GOAL OF THE EXERCISE: Produce the records below again, word for word, but stop after the line that contains "## What I do".

[Source data]
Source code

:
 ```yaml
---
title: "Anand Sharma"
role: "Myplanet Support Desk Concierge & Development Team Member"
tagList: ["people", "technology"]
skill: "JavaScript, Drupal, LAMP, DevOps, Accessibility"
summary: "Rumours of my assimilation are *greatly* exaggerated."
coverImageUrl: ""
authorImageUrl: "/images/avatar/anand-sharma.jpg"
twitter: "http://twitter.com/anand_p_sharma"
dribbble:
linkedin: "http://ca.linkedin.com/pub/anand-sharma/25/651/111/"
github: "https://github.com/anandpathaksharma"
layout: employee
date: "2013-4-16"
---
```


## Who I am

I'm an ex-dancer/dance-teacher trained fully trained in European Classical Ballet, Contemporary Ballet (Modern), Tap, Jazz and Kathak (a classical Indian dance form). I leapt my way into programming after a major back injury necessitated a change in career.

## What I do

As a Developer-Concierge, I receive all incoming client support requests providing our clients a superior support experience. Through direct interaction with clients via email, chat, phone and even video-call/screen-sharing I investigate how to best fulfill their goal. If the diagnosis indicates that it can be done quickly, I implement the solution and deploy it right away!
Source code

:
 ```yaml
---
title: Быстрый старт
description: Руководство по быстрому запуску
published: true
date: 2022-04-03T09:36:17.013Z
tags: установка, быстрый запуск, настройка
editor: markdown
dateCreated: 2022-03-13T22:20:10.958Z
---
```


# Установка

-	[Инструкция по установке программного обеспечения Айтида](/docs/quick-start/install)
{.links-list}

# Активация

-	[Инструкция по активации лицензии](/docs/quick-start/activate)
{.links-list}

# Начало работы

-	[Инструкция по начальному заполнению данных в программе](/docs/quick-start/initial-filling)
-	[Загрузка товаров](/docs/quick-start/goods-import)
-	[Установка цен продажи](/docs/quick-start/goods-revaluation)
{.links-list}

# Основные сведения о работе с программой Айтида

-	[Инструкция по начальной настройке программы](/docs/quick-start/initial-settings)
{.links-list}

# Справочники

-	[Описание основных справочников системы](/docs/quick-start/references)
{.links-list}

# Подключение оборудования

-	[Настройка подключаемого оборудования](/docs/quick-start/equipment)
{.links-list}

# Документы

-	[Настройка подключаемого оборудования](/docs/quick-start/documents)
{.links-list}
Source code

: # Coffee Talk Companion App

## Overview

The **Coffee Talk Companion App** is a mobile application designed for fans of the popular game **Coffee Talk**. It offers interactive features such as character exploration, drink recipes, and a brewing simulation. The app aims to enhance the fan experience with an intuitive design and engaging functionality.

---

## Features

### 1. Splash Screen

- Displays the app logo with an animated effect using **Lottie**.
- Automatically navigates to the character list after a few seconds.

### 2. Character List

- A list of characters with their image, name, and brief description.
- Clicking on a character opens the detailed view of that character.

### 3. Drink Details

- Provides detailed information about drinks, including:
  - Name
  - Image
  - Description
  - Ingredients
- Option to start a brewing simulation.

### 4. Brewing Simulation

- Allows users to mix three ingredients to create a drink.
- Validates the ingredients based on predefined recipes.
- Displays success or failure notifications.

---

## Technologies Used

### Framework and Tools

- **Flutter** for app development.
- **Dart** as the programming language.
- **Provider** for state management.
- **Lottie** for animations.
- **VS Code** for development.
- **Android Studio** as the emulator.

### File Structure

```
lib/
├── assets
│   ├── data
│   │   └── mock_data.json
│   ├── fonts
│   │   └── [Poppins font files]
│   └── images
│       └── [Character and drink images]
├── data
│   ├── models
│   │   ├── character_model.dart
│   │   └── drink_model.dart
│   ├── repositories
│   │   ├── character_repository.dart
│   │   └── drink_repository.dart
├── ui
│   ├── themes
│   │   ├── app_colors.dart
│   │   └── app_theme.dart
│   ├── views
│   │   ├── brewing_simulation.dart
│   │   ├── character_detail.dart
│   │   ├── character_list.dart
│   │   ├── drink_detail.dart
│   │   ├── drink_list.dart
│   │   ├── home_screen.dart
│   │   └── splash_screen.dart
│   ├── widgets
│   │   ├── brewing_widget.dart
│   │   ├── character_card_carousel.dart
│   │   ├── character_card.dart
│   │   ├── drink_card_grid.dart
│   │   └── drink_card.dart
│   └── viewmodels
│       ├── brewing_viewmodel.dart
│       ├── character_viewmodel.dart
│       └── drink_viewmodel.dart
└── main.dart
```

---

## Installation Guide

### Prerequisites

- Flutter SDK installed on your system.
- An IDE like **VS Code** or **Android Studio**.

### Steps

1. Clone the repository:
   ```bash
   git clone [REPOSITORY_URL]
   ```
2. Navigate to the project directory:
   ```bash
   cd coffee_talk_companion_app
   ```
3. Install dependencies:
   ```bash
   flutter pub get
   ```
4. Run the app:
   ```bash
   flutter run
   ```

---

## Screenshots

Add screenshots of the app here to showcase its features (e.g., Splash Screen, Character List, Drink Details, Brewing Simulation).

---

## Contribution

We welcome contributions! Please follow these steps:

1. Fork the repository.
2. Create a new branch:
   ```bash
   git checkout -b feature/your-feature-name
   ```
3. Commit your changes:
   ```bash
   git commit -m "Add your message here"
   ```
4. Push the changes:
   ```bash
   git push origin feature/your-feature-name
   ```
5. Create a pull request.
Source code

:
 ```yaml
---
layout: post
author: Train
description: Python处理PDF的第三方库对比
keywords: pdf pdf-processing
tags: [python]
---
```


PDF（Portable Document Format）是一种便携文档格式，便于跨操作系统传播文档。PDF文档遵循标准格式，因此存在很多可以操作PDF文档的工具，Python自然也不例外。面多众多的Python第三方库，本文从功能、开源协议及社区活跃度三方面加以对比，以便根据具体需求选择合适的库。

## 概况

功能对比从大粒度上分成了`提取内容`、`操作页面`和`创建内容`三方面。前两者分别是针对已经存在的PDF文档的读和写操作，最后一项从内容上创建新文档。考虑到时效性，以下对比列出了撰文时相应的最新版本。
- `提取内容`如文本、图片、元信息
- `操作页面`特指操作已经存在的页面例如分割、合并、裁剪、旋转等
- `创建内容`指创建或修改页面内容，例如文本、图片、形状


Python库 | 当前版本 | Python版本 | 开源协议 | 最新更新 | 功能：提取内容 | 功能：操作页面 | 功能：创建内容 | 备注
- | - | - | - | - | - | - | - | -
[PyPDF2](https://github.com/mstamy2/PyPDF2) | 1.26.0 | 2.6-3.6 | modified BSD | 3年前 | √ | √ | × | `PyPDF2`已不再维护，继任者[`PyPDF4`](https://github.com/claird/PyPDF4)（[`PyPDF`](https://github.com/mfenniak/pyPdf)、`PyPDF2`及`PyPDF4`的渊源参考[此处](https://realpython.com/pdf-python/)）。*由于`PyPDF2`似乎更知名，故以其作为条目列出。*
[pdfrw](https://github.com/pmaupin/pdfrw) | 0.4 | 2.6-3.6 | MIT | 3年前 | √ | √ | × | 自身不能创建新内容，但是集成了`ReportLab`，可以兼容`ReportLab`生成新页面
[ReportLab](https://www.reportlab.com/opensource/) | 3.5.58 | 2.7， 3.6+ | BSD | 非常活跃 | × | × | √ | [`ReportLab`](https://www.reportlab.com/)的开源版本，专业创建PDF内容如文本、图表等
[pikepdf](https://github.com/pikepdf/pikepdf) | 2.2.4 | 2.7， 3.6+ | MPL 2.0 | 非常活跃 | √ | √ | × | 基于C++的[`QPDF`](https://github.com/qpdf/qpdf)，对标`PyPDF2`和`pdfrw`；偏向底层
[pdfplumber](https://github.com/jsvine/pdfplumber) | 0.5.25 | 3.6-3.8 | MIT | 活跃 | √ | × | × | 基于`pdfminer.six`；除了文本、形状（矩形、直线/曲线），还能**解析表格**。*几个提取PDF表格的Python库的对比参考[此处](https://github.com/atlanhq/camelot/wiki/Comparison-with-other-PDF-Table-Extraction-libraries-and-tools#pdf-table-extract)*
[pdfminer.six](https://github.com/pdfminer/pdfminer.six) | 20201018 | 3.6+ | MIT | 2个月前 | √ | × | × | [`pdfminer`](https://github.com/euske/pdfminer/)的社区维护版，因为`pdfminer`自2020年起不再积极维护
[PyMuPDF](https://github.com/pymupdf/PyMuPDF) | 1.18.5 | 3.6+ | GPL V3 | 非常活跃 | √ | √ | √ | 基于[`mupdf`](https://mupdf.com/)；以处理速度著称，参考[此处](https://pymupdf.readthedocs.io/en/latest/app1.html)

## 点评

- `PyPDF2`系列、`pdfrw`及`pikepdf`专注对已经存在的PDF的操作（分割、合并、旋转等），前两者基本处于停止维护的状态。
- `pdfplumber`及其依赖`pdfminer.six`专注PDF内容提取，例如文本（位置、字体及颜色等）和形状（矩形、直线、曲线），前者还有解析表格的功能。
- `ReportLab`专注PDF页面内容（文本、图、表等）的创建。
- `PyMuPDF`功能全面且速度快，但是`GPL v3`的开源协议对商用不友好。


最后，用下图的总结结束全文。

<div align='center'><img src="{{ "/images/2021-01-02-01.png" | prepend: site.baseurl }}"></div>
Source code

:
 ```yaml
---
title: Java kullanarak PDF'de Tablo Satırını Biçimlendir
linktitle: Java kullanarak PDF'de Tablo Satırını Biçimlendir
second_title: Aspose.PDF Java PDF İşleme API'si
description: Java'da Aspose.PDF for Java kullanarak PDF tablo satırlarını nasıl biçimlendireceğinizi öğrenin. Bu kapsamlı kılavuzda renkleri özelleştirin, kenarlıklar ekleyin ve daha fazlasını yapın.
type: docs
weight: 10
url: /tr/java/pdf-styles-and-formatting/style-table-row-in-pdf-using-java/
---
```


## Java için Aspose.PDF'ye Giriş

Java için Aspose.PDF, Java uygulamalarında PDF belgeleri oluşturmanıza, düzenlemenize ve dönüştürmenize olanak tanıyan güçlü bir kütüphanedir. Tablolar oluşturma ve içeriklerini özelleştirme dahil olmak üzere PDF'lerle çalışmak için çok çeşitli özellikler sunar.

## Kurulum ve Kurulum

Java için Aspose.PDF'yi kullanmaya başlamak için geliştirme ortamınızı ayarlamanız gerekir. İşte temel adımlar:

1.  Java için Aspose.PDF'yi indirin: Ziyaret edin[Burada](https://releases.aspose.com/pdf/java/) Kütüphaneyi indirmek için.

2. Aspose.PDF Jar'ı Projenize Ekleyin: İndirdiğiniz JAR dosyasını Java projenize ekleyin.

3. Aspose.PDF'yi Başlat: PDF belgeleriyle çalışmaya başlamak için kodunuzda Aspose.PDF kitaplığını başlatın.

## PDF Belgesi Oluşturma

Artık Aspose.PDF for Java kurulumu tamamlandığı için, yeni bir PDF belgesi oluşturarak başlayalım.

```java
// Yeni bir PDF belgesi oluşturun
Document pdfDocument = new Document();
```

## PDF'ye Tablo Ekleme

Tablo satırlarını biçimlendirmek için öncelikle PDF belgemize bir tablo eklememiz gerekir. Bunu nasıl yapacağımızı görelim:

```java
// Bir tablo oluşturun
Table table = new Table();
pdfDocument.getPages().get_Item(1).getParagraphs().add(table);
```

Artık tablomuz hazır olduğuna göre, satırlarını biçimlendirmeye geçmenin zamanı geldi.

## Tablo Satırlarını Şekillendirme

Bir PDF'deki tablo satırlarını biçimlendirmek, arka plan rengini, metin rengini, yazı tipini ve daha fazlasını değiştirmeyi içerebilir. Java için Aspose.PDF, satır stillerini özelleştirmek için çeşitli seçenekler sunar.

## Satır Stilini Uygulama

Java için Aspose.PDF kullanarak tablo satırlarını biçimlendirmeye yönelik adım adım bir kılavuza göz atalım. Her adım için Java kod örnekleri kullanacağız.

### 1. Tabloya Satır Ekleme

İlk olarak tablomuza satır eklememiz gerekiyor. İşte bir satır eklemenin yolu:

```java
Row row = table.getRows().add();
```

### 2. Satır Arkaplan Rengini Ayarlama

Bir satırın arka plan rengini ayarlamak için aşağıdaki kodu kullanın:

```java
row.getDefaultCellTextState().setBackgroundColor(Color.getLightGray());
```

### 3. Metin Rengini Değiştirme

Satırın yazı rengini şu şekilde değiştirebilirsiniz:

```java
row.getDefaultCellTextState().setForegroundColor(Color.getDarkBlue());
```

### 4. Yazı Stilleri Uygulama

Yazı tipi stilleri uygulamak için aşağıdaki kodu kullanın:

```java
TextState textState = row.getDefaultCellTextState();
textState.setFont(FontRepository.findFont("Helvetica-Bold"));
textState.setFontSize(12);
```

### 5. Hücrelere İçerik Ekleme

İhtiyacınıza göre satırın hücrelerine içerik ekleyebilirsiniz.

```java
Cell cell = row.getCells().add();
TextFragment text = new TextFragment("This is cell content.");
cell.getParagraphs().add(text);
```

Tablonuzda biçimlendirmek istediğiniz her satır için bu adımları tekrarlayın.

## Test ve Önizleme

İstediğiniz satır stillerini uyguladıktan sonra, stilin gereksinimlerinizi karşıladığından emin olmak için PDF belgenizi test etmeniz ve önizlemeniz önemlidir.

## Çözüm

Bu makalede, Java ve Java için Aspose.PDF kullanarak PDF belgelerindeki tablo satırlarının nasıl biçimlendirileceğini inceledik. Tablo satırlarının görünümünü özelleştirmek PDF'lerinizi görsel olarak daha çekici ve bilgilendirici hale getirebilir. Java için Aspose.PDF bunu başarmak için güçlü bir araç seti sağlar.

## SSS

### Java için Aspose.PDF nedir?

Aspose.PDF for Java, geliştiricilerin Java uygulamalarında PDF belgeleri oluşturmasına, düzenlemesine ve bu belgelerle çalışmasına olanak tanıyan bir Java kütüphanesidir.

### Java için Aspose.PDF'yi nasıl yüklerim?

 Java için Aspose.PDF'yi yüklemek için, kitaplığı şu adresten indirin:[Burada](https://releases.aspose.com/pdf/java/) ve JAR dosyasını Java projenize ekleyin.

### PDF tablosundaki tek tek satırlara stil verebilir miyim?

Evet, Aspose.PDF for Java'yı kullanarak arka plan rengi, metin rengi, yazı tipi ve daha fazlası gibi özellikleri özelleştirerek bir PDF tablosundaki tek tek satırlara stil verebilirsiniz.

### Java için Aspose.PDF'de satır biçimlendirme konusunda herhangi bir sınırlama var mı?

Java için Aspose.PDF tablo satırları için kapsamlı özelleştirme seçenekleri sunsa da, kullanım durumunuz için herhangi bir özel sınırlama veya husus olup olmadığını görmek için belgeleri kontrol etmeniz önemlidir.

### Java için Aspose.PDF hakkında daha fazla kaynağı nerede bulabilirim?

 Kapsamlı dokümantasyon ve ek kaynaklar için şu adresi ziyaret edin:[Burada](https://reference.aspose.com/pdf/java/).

WRITTEN ANSWER:
Source code

:
 ```yaml
---
title: "Anand Sharma"
role: "Myplanet Support Desk Concierge & Development Team Member"
tagList: ["people", "technology"]
skill: "JavaScript, Drupal, LAMP, DevOps, Accessibility"
summary: "Rumours of my assimilation are *greatly* exaggerated."
coverImageUrl: ""
authorImageUrl: "/images/avatar/anand-sharma.jpg"
twitter: "http://twitter.com/anand_p_sharma"
dribbble:
linkedin: "http://ca.linkedin.com/pub/anand-sharma/25/651/111/"
github: "https://github.com/anandpathaksharma"
layout: employee
date: "2013-4-16"
---
```


## Who I am

I'm an ex-dancer/dance-teacher trained fully trained in European Classical Ballet, Contemporary Ballet (Modern), Tap, Jazz and Kathak (a classical Indian dance form). I leapt my way into programming after a major back injury necessitated a change in career.

## What I do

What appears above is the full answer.